O que é multiparentalidade?
A multiparentalidade é o reconhecimento jurídico de que uma pessoa pode ter mais de um pai e mais de uma mãe no registro civil - desde que haja vínculo afetivo, convivência e responsabilidade.
Não se trata de adoção nem de substituição de filiação, mas sim da inclusão de uma nova figura parental ao lado da biológica ou já registrada.
Com a ampliação desse reconhecimento, surgem novas perguntas jurídicas, especialmente em processos de inventário: como fica a partilha quando há mais de dois pais ou mães?
A multiparentalidade já é reconhecida no Brasil?
Sim. Em 2016, o STF fixou entendimento favorável à multiparentalidade:
RE 898.060/SC (Tema 622)
"O Tribunal, por maioria e nos termos do voto do Relator, fixou tese nos seguintes termos: "A paternidade socioafetiva, declarada ou não em registro público, não impede o reconhecimento do vínculo de filiação concomitante baseado na origem biológica, com os efeitos jurídicos próprios"
Com base nesse julgado, cartórios passaram a aceitar registro civil com três ou mais genitores, e o Judiciário tem avançado na extensão dos efeitos sucessórios a todos os pais e mães reconhecidos.
O que dizem as decisões judiciais?
Em 2022, o TJ/SP decidiu que um pai socioafetivo (registrado posteriormente ao pai biológico) tinha os mesmos direitos sucessórios, incluindo quota na herança.
E, a 3ª turma do STJ também já sinalizou, em diversos julgados, que a socioafetividade gera efeitos patrimoniais, inclusive no Direito Sucessório.

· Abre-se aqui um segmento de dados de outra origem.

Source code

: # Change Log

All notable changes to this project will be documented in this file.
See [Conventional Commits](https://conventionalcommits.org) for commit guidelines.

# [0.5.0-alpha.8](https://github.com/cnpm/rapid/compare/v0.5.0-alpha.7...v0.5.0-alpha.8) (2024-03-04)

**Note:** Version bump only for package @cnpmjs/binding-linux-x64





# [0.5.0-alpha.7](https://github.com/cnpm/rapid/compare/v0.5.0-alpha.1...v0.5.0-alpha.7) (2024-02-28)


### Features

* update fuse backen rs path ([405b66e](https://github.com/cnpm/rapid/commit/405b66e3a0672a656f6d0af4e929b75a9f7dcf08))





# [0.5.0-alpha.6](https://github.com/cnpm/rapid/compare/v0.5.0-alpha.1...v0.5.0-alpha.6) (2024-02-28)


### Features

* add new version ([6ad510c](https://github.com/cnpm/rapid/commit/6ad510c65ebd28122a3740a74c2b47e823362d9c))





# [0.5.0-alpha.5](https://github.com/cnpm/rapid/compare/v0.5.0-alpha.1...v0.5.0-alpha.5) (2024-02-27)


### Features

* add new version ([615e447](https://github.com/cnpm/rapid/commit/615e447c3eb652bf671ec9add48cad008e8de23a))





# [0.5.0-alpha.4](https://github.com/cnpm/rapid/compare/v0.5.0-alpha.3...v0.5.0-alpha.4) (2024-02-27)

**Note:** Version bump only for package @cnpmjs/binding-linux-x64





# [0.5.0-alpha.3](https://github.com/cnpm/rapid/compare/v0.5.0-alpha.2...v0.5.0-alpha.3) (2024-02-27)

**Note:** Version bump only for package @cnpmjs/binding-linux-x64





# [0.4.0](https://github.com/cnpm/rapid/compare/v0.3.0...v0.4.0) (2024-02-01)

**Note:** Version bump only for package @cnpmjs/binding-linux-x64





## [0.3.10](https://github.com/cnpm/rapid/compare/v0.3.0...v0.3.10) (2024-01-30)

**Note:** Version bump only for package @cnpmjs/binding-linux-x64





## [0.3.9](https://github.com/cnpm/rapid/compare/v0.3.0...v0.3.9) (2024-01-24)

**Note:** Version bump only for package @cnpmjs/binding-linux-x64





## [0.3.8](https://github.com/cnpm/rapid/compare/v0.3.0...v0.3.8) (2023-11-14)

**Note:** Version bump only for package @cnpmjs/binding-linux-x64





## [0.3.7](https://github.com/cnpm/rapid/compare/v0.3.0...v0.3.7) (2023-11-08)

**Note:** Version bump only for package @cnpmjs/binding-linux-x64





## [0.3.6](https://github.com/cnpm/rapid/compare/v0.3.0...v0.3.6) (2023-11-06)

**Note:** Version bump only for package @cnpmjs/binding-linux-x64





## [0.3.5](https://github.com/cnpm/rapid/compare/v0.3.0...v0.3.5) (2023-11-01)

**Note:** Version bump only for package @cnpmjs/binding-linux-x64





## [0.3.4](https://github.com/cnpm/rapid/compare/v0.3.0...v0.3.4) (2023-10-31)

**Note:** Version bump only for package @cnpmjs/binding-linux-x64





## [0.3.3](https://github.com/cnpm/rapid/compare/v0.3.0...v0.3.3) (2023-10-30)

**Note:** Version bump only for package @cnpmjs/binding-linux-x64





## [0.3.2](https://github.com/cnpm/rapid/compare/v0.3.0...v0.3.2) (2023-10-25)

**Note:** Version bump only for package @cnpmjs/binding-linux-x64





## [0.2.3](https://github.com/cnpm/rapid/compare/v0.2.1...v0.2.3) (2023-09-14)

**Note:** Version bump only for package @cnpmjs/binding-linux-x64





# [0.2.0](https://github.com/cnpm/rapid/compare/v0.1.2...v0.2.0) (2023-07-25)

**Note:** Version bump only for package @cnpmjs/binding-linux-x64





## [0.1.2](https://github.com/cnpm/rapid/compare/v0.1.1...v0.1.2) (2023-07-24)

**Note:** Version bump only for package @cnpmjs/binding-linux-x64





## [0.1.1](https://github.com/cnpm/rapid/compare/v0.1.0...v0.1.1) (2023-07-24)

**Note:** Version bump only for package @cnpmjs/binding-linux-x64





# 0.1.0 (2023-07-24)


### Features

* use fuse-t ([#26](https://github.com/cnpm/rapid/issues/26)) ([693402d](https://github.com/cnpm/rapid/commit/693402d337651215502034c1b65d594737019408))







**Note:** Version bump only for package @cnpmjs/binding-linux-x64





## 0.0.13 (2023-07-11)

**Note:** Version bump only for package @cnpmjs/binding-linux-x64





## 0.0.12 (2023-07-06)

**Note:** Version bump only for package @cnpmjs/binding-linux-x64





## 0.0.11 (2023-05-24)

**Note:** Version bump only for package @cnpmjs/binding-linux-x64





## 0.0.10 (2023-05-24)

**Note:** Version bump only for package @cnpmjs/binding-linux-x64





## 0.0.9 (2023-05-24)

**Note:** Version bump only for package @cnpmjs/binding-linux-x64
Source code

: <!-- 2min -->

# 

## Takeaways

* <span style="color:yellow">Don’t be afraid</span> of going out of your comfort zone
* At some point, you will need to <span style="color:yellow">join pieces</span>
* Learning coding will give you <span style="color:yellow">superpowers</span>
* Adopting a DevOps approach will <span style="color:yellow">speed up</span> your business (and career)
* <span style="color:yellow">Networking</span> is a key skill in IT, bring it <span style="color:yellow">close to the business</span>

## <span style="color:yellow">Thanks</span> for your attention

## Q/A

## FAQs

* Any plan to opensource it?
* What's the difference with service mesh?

Efeitos práticos em inventários e partilhas
Quando há mais de dois genitores reconhecidos juridicamente, os filhos passam a ter vínculo com todos - inclusive para fins de herança.
Ou seja:
- O filho pode herdar de todos os pais ou mães registrados, inclusive o socioafetivo;
- O pai ou mãe também pode ser herdeiro do filho multiparental;
- Os bens podem ser divididos entre três ou mais genitores, conforme o caso.
Isso altera significativamente o formato tradicional de partilha e exige planejamento sucessório detalhado para evitar litígios entre herdeiros e companheiros.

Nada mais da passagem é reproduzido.